→ What to do:
If a line in the records below contains the word "diskStorage", copy it out.

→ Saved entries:

Segment Open

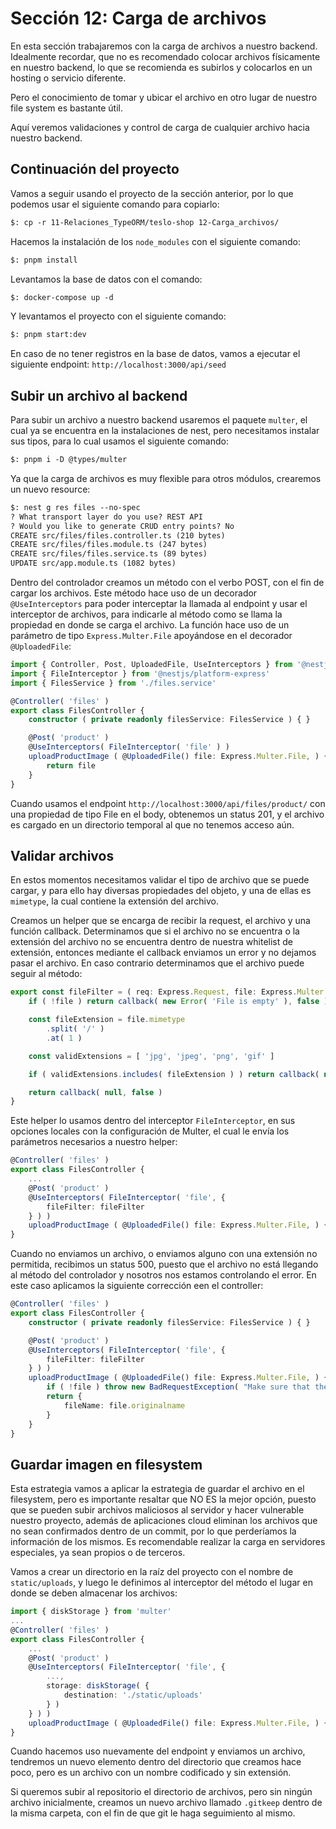 # Sección 12: Carga de archivos

En esta sección trabajaremos con la carga de archivos a nuestro backend. Idealmente recordar, que no es recomendado colocar archivos físicamente en nuestro backend, lo que se recomienda es subirlos y colocarlos en un hosting o servicio diferente.

Pero el conocimiento de tomar y ubicar el archivo en otro lugar de nuestro file system es bastante útil.

Aquí veremos validaciones y control de carga de cualquier archivo hacia nuestro backend.

## Continuación del proyecto

Vamos a seguir usando el proyecto de la sección anterior, por lo que podemos usar el siguiente comando para copiarlo:

```txt
$: cp -r 11-Relaciones_TypeORM/teslo-shop 12-Carga_archivos/
```

Hacemos la instalación de los `node_modules` con el siguiente comando:

```txt
$: pnpm install
```

Levantamos la base de datos con el comando:

```txt
$: docker-compose up -d
```

Y levantamos el proyecto con el siguiente comando:

```txt
$: pnpm start:dev
```

En caso de no tener registros en la base de datos, vamos a ejecutar el siguiente endpoint: `http://localhost:3000/api/seed`

## Subir un archivo al backend

Para subir un archivo a nuestro backend usaremos el paquete `multer`, el cual ya se encuentra en la instalaciones de nest, pero necesitamos instalar sus tipos, para lo cual usamos el siguiente comando:

```txt
$: pnpm i -D @types/multer
```

Ya que la carga de archivos es muy flexible para otros módulos, crearemos un nuevo resource:

```txt
$: nest g res files --no-spec
? What transport layer do you use? REST API
? Would you like to generate CRUD entry points? No
CREATE src/files/files.controller.ts (210 bytes)
CREATE src/files/files.module.ts (247 bytes)
CREATE src/files/files.service.ts (89 bytes)
UPDATE src/app.module.ts (1082 bytes)
```

Dentro del controlador creamos un método con el verbo POST, con el fin de cargar los archivos. Este método hace uso de un decorador `@UseInterceptors` para poder interceptar la llamada al endpoint y usar el interceptor de archivos, para indicarle al método como se llama la propiedad en donde se carga el archivo. La función hace uso de un parámetro de tipo `Express.Multer.File` apoyándose en el decorador `@UploadedFile`:

```ts
import { Controller, Post, UploadedFile, UseInterceptors } from '@nestjs/common'
import { FileInterceptor } from '@nestjs/platform-express'
import { FilesService } from './files.service'

@Controller( 'files' )
export class FilesController {
    constructor ( private readonly filesService: FilesService ) { }

    @Post( 'product' )
    @UseInterceptors( FileInterceptor( 'file' ) )
    uploadProductImage ( @UploadedFile() file: Express.Multer.File, ) {
        return file
    }
}
```

Cuando usamos el endpoint `http://localhost:3000/api/files/product/` con una propiedad de tipo File en el body, obtenemos un status 201, y el archivo es cargado en un directorio temporal al que no tenemos acceso aún.

## Validar archivos

En estos momentos necesitamos validar el tipo de archivo que se puede cargar, y para ello hay diversas propiedades del objeto, y una de ellas es `mimetype`, la cual contiene la extensión del archivo.

Creamos un helper que se encarga de recibir la request, el archivo y una función callback. Determinamos que si el archivo no se encuentra o la extensión del archivo no se encuentra dentro de nuestra whitelist de extensión, entonces mediante el callback enviamos un error y no dejamos pasar el archivo. En caso contrario determinamos que el archivo puede seguir al método:

```ts
export const fileFilter = ( req: Express.Request, file: Express.Multer.File, callback: Function ) => {
    if ( !file ) return callback( new Error( 'File is empty' ), false )

    const fileExtension = file.mimetype
        .split( '/' )
        .at( 1 )

    const validExtensions = [ 'jpg', 'jpeg', 'png', 'gif' ]

    if ( validExtensions.includes( fileExtension ) ) return callback( null, true )

    return callback( null, false )
}
```

Este helper lo usamos dentro del interceptor `FileInterceptor`, en sus opciones locales con la configuración de Multer, el cual le envía los parámetros necesarios a nuestro helper:

```ts
@Controller( 'files' )
export class FilesController {
    ...
    @Post( 'product' )
    @UseInterceptors( FileInterceptor( 'file', {
        fileFilter: fileFilter
    } ) )
    uploadProductImage ( @UploadedFile() file: Express.Multer.File, ) { ... }
}
```

Cuando no enviamos un archivo, o enviamos alguno con una extensión no permitida, recibimos un status 500, puesto que el archivo no está llegando al método del controlador y nosotros nos estamos controlando el error. En este caso aplicamos la siguiente corrección een el controller:

```ts
@Controller( 'files' )
export class FilesController {
    constructor ( private readonly filesService: FilesService ) { }

    @Post( 'product' )
    @UseInterceptors( FileInterceptor( 'file', {
        fileFilter: fileFilter
    } ) )
    uploadProductImage ( @UploadedFile() file: Express.Multer.File, ) {
        if ( !file ) throw new BadRequestException( "Make sure that the file is an image" )
        return {
            fileName: file.originalname
        }
    }
}
```

## Guardar imagen en filesystem

Esta estrategia vamos a aplicar la estrategia de guardar el archivo en el filesystem, pero es importante resaltar que NO ES la mejor opción, puesto que se pueden subir archivos maliciosos al servidor y hacer vulnerable nuestro proyecto, además de aplicaciones cloud eliminan los archivos que no sean confirmados dentro de un commit, por lo que perderíamos la información de los mismos. Es recomendable realizar la carga en servidores especiales, ya sean propios o de terceros.

Vamos a crear un directorio en la raíz del proyecto con el nombre de `static/uploads`, y luego le definimos al interceptor del método el lugar en donde se deben almacenar los archivos:

```ts
import { diskStorage } from 'multer'
...
@Controller( 'files' )
export class FilesController {
    ...
    @Post( 'product' )
    @UseInterceptors( FileInterceptor( 'file', {
        ...,
        storage: diskStorage( {
            destination: './static/uploads'
        } )
    } ) )
    uploadProductImage ( @UploadedFile() file: Express.Multer.File, ) { ... }
}
```

Cuando hacemos uso nuevamente del endpoint y enviamos un archivo, tendremos un nuevo elemento dentro del directorio que creamos hace poco, pero es un archivo con un nombre codificado y sin extensión.

Si queremos subir al repositorio el directorio de archivos, pero sin ningún archivo inicialmente, creamos un nuevo archivo llamado `.gitkeep` dentro de la misma carpeta, con el fin de que git le haga seguimiento al mismo.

Segment Closed

→ Task response:
import { diskStorage } from 'multer'
        storage: diskStorage( {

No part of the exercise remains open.